> [MATERIAL FOR THIS TASK]:
Start of Block

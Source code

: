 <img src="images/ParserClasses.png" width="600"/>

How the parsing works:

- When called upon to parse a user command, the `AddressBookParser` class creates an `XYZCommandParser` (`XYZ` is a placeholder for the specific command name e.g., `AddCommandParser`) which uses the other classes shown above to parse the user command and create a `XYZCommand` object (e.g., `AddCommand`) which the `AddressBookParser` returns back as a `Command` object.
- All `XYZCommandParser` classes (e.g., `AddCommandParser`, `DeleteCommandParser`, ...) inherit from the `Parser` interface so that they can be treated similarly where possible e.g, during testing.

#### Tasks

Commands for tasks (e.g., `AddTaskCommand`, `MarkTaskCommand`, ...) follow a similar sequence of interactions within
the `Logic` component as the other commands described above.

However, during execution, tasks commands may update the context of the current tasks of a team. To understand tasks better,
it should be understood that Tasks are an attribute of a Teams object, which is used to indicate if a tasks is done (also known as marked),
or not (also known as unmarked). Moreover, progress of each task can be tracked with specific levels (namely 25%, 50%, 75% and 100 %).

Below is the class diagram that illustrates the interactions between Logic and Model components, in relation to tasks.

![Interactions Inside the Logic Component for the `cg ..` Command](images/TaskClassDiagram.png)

End of Block
Start of Block

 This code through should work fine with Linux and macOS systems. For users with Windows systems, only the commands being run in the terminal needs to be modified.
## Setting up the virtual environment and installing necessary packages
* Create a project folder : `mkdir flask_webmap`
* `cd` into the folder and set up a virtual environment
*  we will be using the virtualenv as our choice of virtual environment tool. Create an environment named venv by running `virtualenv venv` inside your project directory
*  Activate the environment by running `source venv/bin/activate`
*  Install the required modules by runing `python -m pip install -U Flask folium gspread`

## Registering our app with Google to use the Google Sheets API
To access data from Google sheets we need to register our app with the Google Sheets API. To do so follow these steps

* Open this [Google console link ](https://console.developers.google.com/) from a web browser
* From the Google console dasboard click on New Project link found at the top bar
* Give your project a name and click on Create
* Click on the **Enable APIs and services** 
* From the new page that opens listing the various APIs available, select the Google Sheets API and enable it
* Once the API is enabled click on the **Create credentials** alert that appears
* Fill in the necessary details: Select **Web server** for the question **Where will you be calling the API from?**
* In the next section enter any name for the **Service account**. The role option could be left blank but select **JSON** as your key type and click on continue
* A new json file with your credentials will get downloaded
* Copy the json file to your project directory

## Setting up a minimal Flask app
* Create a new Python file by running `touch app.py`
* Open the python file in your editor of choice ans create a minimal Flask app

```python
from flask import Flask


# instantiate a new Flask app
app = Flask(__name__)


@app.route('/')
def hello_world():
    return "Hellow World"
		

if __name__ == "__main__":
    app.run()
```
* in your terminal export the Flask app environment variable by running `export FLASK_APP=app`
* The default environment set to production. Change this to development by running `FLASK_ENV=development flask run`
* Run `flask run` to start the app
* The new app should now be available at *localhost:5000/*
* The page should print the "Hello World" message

End of Block

> [TASK OBJECTIVE]: Copy out, from the data above, every line holding the word "Setting".

> [EXPECTED ANSWER]:
## Setting up the virtual environment and installing necessary packages
## Setting up a minimal Flask app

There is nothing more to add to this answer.